Molly McGuire aka Magwire
My New Orleans by Ian McNulty
Each summer during Molly McGuire’s childhood in Ontario, a traveling carnival would unfurl its tents in a lot right behind her family’s home. The annual spectacle made a lasting impression, but she never did run away with the circus.
Instead, it was rock ‘n’ roll that put her on the road – first to New Orleans and then to Los Angeles and all points on a touring band’s compass and finally, in 2008, back to New Orleans.
“The first time I came here, everything clicked,” McGuire says. “New Orleans was one-stop shopping for me. It was the first place where I didn’t feel like an outcast.
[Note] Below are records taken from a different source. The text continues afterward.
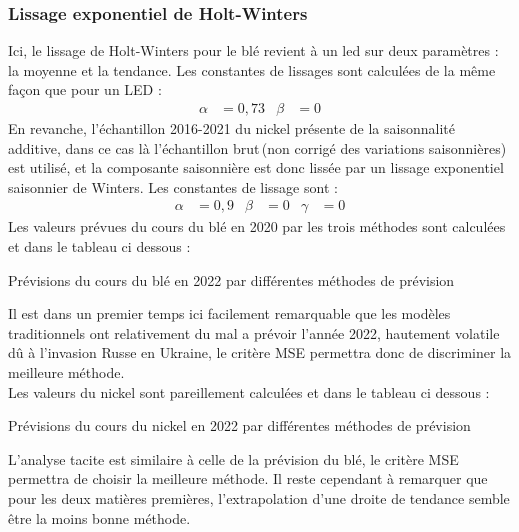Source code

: \subsubsection*{Lissage exponentiel de Holt-Winters}
Ici, le lissage de Holt-Winters pour le blé revient à un led sur deux paramètres : la moyenne et la tendance. Les constantes de lissages sont calculées de la même façon que
pour un LED : 
\begin{align*}
    \alpha &= 0,73 & \beta &= 0
\end{align*}
En revanche, l'échantillon 2016-2021 du nickel présente de la saisonnalité additive, dans ce cas là l'échantillon \guillemotleft brut\guillemotright \,(non corrigé des 
variations saisonnières) est utilisé, et la composante saisonnière est donc lissée par un lissage exponentiel saisonnier de Winters. Les constantes de lissage sont :
\begin{align*}
    \alpha &= 0,9 & \beta &= 0 & \gamma &= 0
\end{align*}
Les valeurs prévues du cours du blé en 2020 par les trois méthodes sont calculées et dans le tableau ci dessous :
\begin{table}[H]
    \centering
    \caption{Prévisions du cours du blé en 2022 par différentes méthodes de prévision}
    \sffamily
    
\end{table}
Il est dans un premier temps ici facilement remarquable que les modèles traditionnels ont relativement du mal a prévoir l'année 2022, hautement volatile dû à l'invasion 
Russe en Ukraine, le critère MSE permettra donc de discriminer la meilleure méthode. \\[11pt]
Les valeurs du nickel sont pareillement calculées et dans le tableau ci dessous :
\begin{table}[H]
    \centering
    \caption{Prévisions du cours du nickel en 2022 par différentes méthodes de prévision}
    \sffamily
    
\end{table}
L'analyse tacite est similaire à celle de la prévision du blé, le critère MSE permettra de choisir la meilleure méthode. Il reste cependant à remarquer que pour les deux 
matières premières, l'extrapolation d'une droite de tendance semble être la moins bonne méthode.
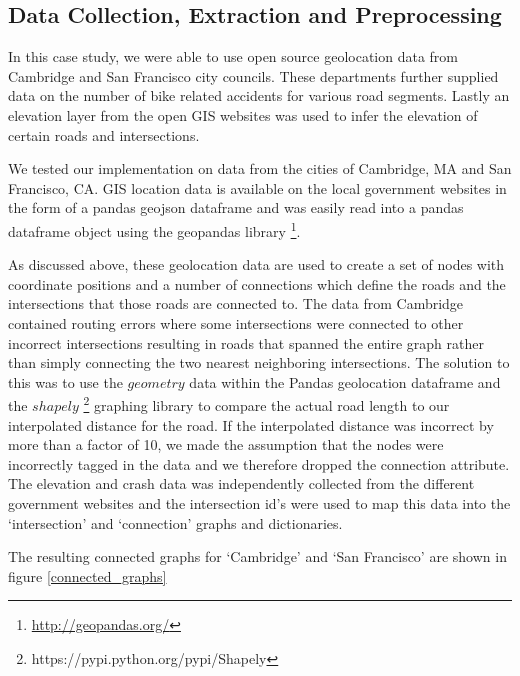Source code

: \documentclass[11pt]{article}
\begin{document}
\subsection{Data Collection, Extraction and Preprocessing}
In this case study, we were able to use open source geolocation data from Cambridge and San Francisco city councils. These departments further supplied data on the number of bike related accidents for various road segments. Lastly an elevation layer from the open GIS websites was used to infer the elevation of certain roads and intersections.

We tested our implementation on data from the cities of Cambridge, MA and San Francisco, CA. GIS location data is available on the local government websites in the form of a pandas geojson dataframe and was easily read into a pandas dataframe object using the geopandas library \footnote{\url{http://geopandas.org/}}.
\par
As discussed above, these geolocation data are used to create a set of nodes with coordinate positions and a number of connections which define the roads and the intersections that those roads are connected to. The data from Cambridge contained routing errors where some intersections were connected to other incorrect intersections resulting in roads that spanned the entire graph rather than simply connecting the two nearest neighboring intersections. The solution to this was to use the $geometry$ data within the Pandas geolocation dataframe and the $shapely$ \footnote{https://pypi.python.org/pypi/Shapely} graphing library to compare the actual road length to our interpolated distance for the road. If the interpolated distance was incorrect by more than a factor of 10, we made the assumption that the nodes were incorrectly tagged in the data and we therefore dropped the connection attribute. The elevation and crash data was independently collected from the different government websites and the intersection id's were used to map this data into the `intersection' and `connection' graphs and dictionaries.
\par The resulting connected graphs for `Cambridge' and `San Francisco' are shown in figure \ref{connected_graphs}
\end{document}
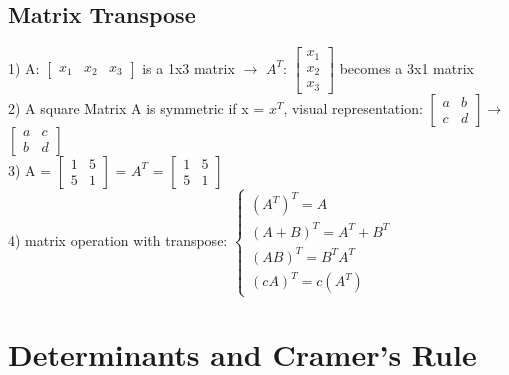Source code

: \documentclass{article}
\begin{document}


\subsection{Matrix Transpose}

1) A: $\begin{bmatrix} x_1 & x_2 & x_3 \end{bmatrix}$ is a 1x3 matrix $\rightarrow$ $A^T$: $\begin{bmatrix} x_1 \\ x_2 \\ x_3 \end{bmatrix}$ becomes a 3x1 matrix \\
2) A square Matrix A is symmetric if x = $x^T$, visual representation: $\begin{bmatrix} a & b \\ c & d \end{bmatrix} \rightarrow$ $\begin{bmatrix} a & c\\ b & d \end{bmatrix}$\\
3) A = $\begin{bmatrix} 1 & 5 \\ 5 & 1 \end{bmatrix}$ = $A^T$ = $\begin{bmatrix} 1 & 5 \\ 5 & 1 \end{bmatrix}$ \\
4) matrix operation with transpose: $\begin{cases} (A^T)^T = A \\ (A+B)^T = A^T + B^T \\ (AB)^T = B^TA^T \\ (cA)^T = c(A^T) \end{cases}$


\section{Determinants and Cramer's Rule}
\end{document}
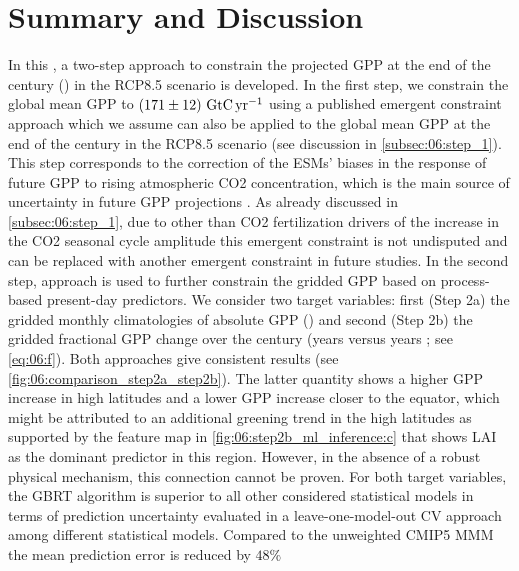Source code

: \section{Summary and Discussion}
\label{sec:06:summary_and_discussion}

In this , a two-step approach to constrain the
projected \ac{GPP} at the end of the  century () in
the \acs{RCP}8.5 scenario is developed. In the first step, we constrain the
global mean \ac{GPP} to $\pmrangeunit{171}{12}{\GtCyr{}}$ using a published
emergent constraint approach which we assume can also be applied to the global
mean \ac{GPP} at the end of the  century in the \acs{RCP}8.5 scenario
(see discussion in \cref{subsec:06:step_1}). This step corresponds to the
correction of the \acp{ESM}' biases in the response of future \ac{GPP} to
rising atmospheric \ac{CO2} concentration, which is the main source of
uncertainty in future \ac{GPP} projections \autocite{Arora2013, Haverd2020,
  Rogers2017}. As already discussed in \cref{subsec:06:step_1}, due to other
than \ac{CO2} fertilization drivers of the increase in the \ac{CO2} seasonal
cycle amplitude \autocite{Bastos2019, Forkel2016, Piao2018, Zhao2016} this
emergent constraint is not undisputed and can be replaced with another emergent
constraint in future studies. In the second step,  approach is used to
further constrain the gridded \ac{GPP} based on process-based present-day
predictors. We consider two target variables: first (Step 2a) the gridded
monthly climatologies of absolute \ac{GPP} () and second
(Step 2b) the gridded fractional \ac{GPP} change over the  century
(years  versus years ; see \cref{eq:06:f}).
Both approaches give consistent results (see
\cref{fig:06:comparison_step2a_step2b}). The latter quantity shows a higher
\ac{GPP} increase in high latitudes and a lower \ac{GPP} increase closer to the
equator, which might be attributed to an additional greening trend in the high
latitudes as supported by the feature map in
\cref{fig:06:step2b_ml_inference:c} that shows \ac{LAI} as the dominant
predictor in this region. However, in the absence of a robust physical
mechanism, this connection cannot be proven. For both target variables, the
\ac{GBRT} algorithm is superior to all other considered statistical models in
terms of prediction uncertainty evaluated in a leave-one-model-out \ac{CV}
approach among different statistical models. Compared to the unweighted
\acs{CMIP}5 \ac{MMM} the mean prediction error is reduced by $48 \unit{\%}$
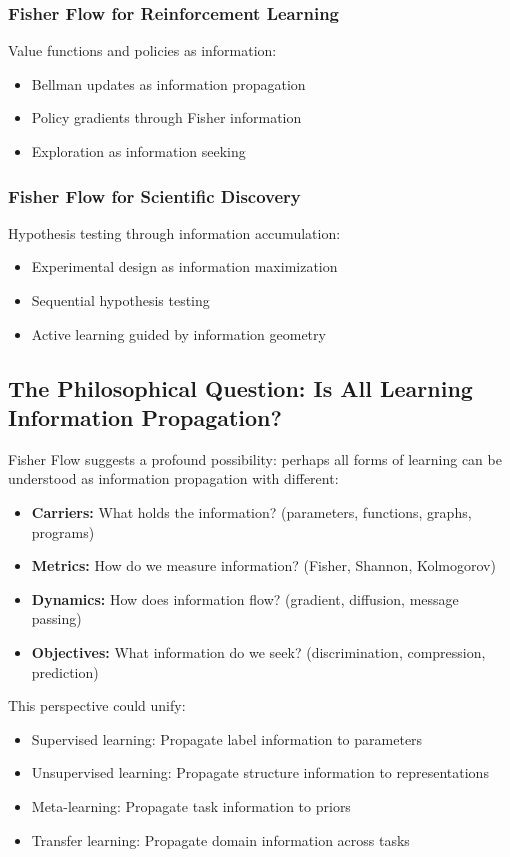 \documentclass[11pt]{article}
\begin{document}
\subsubsection{Fisher Flow for Reinforcement Learning}
Value functions and policies as information:
\begin{itemize}
\item Bellman updates as information propagation
\item Policy gradients through Fisher information
\item Exploration as information seeking
\end{itemize}

\subsubsection{Fisher Flow for Scientific Discovery}
Hypothesis testing through information accumulation:
\begin{itemize}
\item Experimental design as information maximization
\item Sequential hypothesis testing
\item Active learning guided by information geometry
\end{itemize}

\subsection{The Philosophical Question: Is All Learning Information Propagation?}

Fisher Flow suggests a profound possibility: perhaps all forms of learning can be understood as information propagation with different:
\begin{itemize}
\item \textbf{Carriers:} What holds the information? (parameters, functions, graphs, programs)
\item \textbf{Metrics:} How do we measure information? (Fisher, Shannon, Kolmogorov)
\item \textbf{Dynamics:} How does information flow? (gradient, diffusion, message passing)
\item \textbf{Objectives:} What information do we seek? (discrimination, compression, prediction)
\end{itemize}

This perspective could unify:
\begin{itemize}
\item Supervised learning: Propagate label information to parameters
\item Unsupervised learning: Propagate structure information to representations
\item Meta-learning: Propagate task information to priors
\item Transfer learning: Propagate domain information across tasks
\end{itemize}
\end{document}
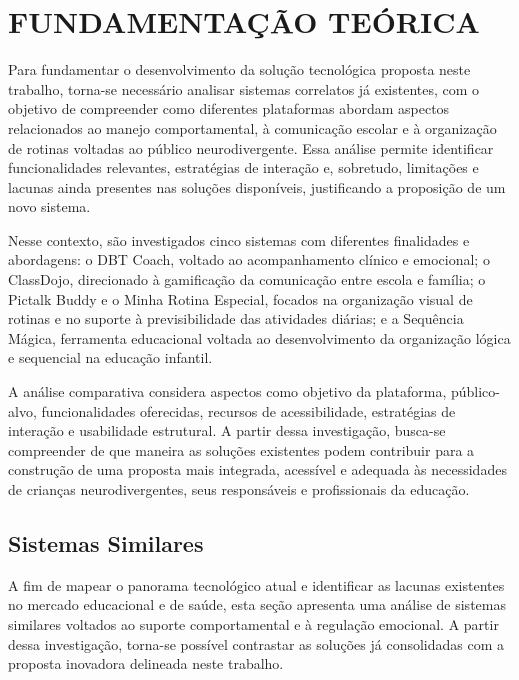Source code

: 
\chapter{FUNDAMENTAÇÃO TEÓRICA}
\label{chap:fundamentacao}

Para fundamentar o desenvolvimento da solução tecnológica proposta neste trabalho, torna-se necessário analisar sistemas correlatos já existentes, com o objetivo de compreender como diferentes plataformas abordam aspectos relacionados ao manejo comportamental, à comunicação escolar e à organização de rotinas voltadas ao público neurodivergente. Essa análise permite identificar funcionalidades relevantes, estratégias de interação e, sobretudo, limitações e lacunas ainda presentes nas soluções disponíveis, justificando a proposição de um novo sistema.

Nesse contexto, são investigados cinco sistemas com diferentes finalidades e abordagens: o DBT Coach, voltado ao acompanhamento clínico e emocional; o ClassDojo, direcionado à gamificação da comunicação entre escola e família; o Pictalk Buddy e o Minha Rotina Especial, focados na organização visual de rotinas e no suporte à previsibilidade das atividades diárias; e a Sequência Mágica, ferramenta educacional voltada ao desenvolvimento da organização lógica e sequencial na educação infantil.

A análise comparativa considera aspectos como objetivo da plataforma, público-alvo, funcionalidades oferecidas, recursos de acessibilidade, estratégias de interação e usabilidade estrutural. A partir dessa investigação, busca-se compreender de que maneira as soluções existentes podem contribuir para a construção de uma proposta mais integrada, acessível e adequada às necessidades de crianças neurodivergentes, seus responsáveis e profissionais da educação.

\section{Sistemas Similares}

A fim de mapear o panorama tecnológico atual e identificar as lacunas existentes no mercado educacional e de saúde, esta seção apresenta uma análise de sistemas similares voltados ao suporte comportamental e à regulação emocional. A partir dessa investigação, torna-se possível contrastar as soluções já consolidadas com a proposta inovadora delineada neste trabalho.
After 20 years of straight touring, now I’m back where I can concentrate on my first love, which is art.”
She works under the name Magwire, and her art today is a little bit carnival and a little bit rock ‘n’ roll, informed along the way by a nomadic lifestyle and dashes of her past gigs painting business signs and movie sets.
It’s also as varied as this artist is prolific. McGuire manages the Bywater Art Lofts, and her work stretches across the common areas and offices of this garment-factory-turned-artist-apartments. From wall to wall, her art takes the form of large circus banners, which are by turns retro, mysterious and satiric; papier-mâché portraits of quirky midway characters; and collages exploring the portability and durability of the notion of home. There are paintings of mellow New Orleans scenes and darkly whimsical dollhouse sculptures based on the famous sporting houses of Storyville. Fittingly, a recent exhibit at 3 Ring Circus’ Big Top Gallery showing a range of representative pieces was titled Splintered Personalities.
“It looked like 17 different artists had contributed to the show,” McGuire says with a laugh.
“In order to excel at something, I think you need to be able to walk away from it for a while,” she says. “Every time I take on a new medium, I learn something I can apply back to my other work.”
McGuire has been on quite a roll lately. Commissioned work appears in the nine27 Apartments in the Warehouse District and the Standard Life Building in Jackson, Miss., and you’ll find McGuire’s tent of circus banners at this year’s New Orleans Jazz & Heritage Festival.